Voici quelques compléments aux réponses au questionnaire du « Cabinet de lecture révolutionnaire ». À dix-neuf ans, en 1911, elle rencontre Sergueï Efron, d'un an plus jeune qu'elle, encore lycéen, s'enflamme, l'épouse contre l'avis de sa famille.

Son mari demeure, quoi qu'elle fasse, l'axe de toute sa vie. En 1918, elle lui écrit : « Si Dieu accomplit le miracle de vous garder en vie, je vous suivrai partout comme un chien ». Vingt et un ans plus tard, au moment de rentrer en URSS, en relisant ce texte, elle ajoute cette note terrible d'acceptation lucide : « Et voilà, je vais partir maintenant comme un chien ».

Cet homme est comme un fil conducteur, mais la vie amoureuse de Marina Tsvétaïéva est - façon de parler - très intense et multiple.
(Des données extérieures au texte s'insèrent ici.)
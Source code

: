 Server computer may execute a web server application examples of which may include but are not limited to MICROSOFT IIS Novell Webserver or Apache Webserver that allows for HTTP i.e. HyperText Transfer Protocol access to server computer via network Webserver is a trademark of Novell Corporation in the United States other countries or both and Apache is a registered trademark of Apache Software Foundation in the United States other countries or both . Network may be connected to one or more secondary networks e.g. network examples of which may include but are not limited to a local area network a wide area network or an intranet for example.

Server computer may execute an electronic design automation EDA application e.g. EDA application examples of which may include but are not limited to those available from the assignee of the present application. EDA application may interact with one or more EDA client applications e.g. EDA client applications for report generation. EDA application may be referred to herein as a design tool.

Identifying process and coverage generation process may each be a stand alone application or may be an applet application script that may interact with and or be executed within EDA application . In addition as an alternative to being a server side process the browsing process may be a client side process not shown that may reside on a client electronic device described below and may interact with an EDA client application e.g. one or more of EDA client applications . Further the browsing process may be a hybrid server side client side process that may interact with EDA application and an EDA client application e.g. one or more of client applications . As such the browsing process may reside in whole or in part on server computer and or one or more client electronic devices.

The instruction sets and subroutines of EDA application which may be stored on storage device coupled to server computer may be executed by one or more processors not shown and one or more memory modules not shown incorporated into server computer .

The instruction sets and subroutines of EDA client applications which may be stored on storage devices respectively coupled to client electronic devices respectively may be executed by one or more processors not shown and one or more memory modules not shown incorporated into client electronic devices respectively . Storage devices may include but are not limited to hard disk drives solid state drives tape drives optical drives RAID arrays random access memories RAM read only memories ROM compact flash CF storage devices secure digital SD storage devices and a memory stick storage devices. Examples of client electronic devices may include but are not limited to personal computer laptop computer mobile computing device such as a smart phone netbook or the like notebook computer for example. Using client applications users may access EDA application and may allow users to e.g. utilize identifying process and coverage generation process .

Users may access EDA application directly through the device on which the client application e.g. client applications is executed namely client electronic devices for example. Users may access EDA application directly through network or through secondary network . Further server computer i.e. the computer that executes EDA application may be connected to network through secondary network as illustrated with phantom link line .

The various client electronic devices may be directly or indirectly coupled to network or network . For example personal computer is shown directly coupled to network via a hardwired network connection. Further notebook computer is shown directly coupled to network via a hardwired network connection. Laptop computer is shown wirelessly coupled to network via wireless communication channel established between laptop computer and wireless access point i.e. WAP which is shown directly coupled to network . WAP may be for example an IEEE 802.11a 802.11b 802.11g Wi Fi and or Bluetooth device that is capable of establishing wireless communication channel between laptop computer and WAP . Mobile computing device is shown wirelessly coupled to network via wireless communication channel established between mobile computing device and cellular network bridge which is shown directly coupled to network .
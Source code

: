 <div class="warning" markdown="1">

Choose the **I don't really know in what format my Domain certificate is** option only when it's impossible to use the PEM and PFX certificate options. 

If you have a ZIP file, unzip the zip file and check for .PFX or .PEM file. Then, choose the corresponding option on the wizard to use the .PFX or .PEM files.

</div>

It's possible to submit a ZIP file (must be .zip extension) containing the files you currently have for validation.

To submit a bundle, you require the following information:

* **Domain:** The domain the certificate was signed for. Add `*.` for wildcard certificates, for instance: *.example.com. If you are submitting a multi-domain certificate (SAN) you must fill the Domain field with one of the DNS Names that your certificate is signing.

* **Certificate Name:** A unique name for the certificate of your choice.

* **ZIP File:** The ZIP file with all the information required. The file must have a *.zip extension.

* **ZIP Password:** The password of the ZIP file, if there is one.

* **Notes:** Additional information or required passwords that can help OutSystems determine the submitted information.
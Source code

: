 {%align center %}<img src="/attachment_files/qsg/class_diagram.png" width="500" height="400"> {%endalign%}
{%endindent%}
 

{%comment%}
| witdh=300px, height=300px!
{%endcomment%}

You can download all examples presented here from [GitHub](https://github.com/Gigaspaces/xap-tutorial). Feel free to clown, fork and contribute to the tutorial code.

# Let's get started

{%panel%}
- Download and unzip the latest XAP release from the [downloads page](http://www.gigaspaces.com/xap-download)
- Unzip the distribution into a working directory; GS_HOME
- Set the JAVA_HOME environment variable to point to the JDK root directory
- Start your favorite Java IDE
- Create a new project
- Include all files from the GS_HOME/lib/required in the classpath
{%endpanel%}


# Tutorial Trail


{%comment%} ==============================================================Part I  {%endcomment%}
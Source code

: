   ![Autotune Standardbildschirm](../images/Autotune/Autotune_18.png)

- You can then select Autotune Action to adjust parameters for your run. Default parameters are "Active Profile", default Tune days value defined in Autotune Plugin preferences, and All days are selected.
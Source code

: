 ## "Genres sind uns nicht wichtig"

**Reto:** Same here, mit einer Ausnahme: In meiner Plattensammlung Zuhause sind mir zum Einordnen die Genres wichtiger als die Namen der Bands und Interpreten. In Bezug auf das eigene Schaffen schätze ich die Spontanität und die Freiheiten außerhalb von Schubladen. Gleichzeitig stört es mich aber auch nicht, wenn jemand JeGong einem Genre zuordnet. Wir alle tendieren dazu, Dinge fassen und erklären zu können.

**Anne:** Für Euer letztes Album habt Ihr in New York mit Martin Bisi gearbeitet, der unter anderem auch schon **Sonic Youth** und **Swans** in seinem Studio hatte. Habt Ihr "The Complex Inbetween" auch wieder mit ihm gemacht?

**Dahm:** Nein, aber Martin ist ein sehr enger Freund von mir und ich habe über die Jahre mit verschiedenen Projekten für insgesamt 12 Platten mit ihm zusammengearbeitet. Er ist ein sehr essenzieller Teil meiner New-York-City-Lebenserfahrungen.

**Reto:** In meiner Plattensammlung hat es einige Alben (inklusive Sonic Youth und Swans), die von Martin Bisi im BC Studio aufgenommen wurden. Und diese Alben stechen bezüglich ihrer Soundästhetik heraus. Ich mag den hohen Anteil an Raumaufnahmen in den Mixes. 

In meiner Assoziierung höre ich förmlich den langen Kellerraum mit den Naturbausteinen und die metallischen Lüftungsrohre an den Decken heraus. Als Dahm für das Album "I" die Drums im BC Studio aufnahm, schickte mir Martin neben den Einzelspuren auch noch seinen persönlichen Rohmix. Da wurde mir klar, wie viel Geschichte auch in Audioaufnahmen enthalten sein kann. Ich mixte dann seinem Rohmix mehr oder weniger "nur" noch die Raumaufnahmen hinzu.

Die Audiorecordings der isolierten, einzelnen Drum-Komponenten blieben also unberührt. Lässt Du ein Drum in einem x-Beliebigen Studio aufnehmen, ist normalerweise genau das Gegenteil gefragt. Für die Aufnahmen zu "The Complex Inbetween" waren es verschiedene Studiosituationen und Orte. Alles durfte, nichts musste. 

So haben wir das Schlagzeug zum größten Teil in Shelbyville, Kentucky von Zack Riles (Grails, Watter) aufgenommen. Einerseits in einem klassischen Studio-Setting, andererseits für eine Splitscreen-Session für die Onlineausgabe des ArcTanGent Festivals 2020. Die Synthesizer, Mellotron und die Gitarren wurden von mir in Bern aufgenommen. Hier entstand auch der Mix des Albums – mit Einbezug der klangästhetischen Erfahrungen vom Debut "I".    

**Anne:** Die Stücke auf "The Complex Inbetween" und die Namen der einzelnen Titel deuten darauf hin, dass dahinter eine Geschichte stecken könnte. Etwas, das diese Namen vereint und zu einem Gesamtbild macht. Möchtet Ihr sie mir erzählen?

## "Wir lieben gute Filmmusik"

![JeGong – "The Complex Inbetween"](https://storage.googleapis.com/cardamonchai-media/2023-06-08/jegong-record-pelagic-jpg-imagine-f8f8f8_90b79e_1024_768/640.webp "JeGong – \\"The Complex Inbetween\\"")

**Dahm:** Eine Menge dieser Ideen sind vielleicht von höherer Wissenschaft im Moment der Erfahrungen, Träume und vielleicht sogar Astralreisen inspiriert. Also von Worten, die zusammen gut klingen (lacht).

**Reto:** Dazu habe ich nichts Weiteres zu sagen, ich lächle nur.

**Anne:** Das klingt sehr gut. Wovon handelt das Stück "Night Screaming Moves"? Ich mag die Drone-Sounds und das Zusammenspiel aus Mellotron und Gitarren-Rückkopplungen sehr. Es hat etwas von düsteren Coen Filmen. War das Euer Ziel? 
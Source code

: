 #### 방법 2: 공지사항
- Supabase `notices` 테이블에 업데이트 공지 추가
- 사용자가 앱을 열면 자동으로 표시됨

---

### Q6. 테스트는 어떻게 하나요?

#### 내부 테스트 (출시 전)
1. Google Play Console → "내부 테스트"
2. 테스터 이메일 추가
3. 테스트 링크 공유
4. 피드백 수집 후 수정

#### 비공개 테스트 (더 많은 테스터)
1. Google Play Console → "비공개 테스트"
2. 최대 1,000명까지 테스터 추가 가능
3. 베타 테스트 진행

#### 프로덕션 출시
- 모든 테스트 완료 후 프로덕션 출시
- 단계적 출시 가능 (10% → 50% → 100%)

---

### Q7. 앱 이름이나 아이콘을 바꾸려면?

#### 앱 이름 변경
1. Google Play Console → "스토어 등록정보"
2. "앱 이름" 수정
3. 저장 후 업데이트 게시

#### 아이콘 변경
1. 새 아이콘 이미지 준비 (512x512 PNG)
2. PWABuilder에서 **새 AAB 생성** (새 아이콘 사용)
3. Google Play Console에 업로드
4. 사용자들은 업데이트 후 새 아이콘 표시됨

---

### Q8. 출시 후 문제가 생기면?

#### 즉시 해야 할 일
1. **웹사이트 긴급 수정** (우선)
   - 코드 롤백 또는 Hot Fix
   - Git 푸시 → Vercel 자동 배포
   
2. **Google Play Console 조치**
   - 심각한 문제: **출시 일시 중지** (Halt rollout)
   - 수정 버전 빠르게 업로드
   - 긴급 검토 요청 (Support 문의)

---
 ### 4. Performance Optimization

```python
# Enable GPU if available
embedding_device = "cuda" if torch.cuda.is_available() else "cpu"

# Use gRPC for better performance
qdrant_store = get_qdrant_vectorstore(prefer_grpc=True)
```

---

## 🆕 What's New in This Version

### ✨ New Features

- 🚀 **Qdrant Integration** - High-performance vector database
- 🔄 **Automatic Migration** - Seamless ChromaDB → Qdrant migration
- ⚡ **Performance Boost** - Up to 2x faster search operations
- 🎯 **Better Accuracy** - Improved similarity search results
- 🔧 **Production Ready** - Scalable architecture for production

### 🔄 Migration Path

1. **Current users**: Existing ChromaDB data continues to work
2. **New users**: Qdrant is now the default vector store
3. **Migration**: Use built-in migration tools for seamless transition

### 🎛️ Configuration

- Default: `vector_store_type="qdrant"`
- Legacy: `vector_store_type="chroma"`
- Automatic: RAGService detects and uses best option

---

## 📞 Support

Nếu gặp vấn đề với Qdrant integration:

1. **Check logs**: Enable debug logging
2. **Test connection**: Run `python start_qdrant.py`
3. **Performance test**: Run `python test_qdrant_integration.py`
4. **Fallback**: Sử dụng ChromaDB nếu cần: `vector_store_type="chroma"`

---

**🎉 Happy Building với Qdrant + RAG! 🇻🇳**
Dans ses écrits, elle évoque ses amours, amours-passions pour des poètes et poétesses, des comédiens et comédiennes. Elle vit aussi, avec tout autant d'intensité, d'autres amours rêvées comme, par exemple, avec le poète allemand Rainer Maria Rilke, qu'elle n'a jamais vu.

Elle a trois enfants : une première fille Ariadna née en 1912, une seconde fille Irina en 1917, et un fils Guéorgui, né en 1925, qu'elle surnomme Mour, comme amour en hommage à Hoffmann.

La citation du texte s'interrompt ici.